Lights. Camera. Action. Das
Kapital. Now.
The economic crisis has
spawned a resurgence of interest in Karl Marx. Worldwide sales of Das
Kapital have shot up (one lone German publisher sold thousands of copies in
2008, compared with 100 the year before), a measure of a crisis so broad in
scope and devastation that it has global capitalism—and its high priests—in an
ideological tailspin. Yet even as faith in neoliberal orthodoxies has
imploded, why resurrect Marx? To start, Marx was far ahead of his time in
predicting the successful capitalist globalization of recent decades. He
accurately foresaw many of the fateful factors that would give rise to today’s
global economic crisis: what he called the “contradictions” inherent in a world
comprised of competitive markets, commodity production, and financial
speculation. Penning his most famous works in an era when the French and
American revolutions were less than a hundred years old, Marx had premonitions
of AIG and Bear Stearns trembling a century and a half later. He was singularly
cognizant of what he called the “most revolutionary part” played in human
history by the bourgeoisie—those forerunners of today’s Wall Street bankers and
corporate executives. As Marx put it in The Communist Manifesto, “The
bourgeoisie cannot exist without constantly revolutionizing the instruments of
production, and thereby relations of production, and with them the whole
relations of society. . . . In one word, it creates a world after its own
image.” But Marx was no booster of capitalist globalization in his time or
ours. Instead, he understood that “the need for a constantly expanding market
for its products chases the bourgeoisie over the whole surface of the globe,”

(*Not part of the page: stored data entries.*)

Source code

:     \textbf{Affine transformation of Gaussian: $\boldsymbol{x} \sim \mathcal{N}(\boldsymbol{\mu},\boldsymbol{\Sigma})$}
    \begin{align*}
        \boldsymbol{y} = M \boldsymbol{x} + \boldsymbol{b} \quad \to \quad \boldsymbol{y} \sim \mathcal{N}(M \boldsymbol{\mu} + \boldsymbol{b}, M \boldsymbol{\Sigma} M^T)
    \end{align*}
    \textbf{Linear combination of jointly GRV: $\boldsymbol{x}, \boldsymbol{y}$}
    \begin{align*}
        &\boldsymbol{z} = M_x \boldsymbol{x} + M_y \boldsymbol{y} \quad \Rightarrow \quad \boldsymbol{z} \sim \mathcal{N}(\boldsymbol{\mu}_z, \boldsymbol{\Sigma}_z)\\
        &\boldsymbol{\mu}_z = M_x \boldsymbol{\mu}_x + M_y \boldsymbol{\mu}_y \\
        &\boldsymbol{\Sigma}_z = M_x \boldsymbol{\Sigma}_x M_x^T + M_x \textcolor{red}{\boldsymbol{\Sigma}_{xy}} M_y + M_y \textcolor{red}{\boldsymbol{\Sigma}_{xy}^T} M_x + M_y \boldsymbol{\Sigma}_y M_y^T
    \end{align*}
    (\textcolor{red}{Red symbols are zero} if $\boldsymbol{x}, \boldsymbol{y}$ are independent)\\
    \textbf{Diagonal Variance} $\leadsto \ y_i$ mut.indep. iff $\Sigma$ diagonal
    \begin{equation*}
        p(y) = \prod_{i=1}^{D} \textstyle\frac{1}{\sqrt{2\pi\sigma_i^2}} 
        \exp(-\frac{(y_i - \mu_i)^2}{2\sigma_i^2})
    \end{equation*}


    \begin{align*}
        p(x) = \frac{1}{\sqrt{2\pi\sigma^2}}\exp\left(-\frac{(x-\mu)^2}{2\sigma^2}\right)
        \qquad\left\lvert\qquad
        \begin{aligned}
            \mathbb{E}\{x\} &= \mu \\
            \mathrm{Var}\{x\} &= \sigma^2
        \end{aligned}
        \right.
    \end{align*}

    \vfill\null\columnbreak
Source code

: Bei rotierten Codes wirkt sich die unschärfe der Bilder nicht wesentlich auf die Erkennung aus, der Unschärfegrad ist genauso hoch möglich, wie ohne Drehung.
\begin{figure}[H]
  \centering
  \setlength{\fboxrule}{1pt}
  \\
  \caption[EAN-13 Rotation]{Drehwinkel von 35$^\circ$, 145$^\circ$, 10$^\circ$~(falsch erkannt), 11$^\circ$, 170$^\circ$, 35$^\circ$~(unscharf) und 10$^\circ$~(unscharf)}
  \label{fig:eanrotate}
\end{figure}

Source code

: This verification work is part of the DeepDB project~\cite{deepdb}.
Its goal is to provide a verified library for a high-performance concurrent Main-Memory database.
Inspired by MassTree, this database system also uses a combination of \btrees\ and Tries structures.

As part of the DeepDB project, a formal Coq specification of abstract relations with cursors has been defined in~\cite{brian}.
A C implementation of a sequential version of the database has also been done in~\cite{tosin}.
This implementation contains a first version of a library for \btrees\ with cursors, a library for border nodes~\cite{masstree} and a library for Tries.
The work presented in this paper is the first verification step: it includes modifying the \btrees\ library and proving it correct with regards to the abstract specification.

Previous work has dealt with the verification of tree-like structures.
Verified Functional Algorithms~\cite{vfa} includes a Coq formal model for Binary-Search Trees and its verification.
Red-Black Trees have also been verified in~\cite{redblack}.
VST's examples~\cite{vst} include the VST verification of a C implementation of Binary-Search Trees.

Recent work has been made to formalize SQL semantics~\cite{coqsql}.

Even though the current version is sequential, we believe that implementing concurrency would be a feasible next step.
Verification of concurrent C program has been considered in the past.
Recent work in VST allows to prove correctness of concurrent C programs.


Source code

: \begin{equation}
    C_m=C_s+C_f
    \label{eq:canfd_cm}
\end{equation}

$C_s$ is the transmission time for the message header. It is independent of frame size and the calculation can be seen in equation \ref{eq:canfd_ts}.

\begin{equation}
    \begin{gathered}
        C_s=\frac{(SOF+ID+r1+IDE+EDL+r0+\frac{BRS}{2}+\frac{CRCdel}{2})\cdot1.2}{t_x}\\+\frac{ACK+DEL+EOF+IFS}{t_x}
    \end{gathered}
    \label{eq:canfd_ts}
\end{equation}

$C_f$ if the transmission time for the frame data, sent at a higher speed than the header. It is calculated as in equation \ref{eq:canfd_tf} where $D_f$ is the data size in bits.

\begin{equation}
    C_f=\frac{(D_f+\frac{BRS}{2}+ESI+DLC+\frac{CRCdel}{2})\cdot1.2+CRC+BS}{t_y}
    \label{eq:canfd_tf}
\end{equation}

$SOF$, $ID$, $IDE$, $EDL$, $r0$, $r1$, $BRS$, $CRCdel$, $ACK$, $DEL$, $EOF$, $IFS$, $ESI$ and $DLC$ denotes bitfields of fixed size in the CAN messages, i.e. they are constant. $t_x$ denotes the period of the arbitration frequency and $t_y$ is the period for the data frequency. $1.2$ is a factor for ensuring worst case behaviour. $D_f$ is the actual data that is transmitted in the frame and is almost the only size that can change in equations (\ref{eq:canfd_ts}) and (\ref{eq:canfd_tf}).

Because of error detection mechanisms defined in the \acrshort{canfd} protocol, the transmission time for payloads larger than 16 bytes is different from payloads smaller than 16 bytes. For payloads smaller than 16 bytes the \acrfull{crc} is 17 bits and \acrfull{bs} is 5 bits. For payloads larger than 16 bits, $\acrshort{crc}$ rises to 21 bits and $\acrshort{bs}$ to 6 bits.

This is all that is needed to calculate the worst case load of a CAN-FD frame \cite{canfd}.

foreseeing that the development of capitalism would inevitably be “paving the
way for more extensive and exhaustive crises.” Marx identified how disastrous
speculation could trigger and exacerbate crises in the whole economy. And he saw
through the political illusions of those who would argue that such crises could
be permanently prevented through incremental reform. Like every
revolutionary, Marx wanted to see the old order overthrown in his lifetime. But
capitalism had plenty of life left in it, and he could only glimpse, however
perceptively, the mistakes and wrong turns that future generations would commit.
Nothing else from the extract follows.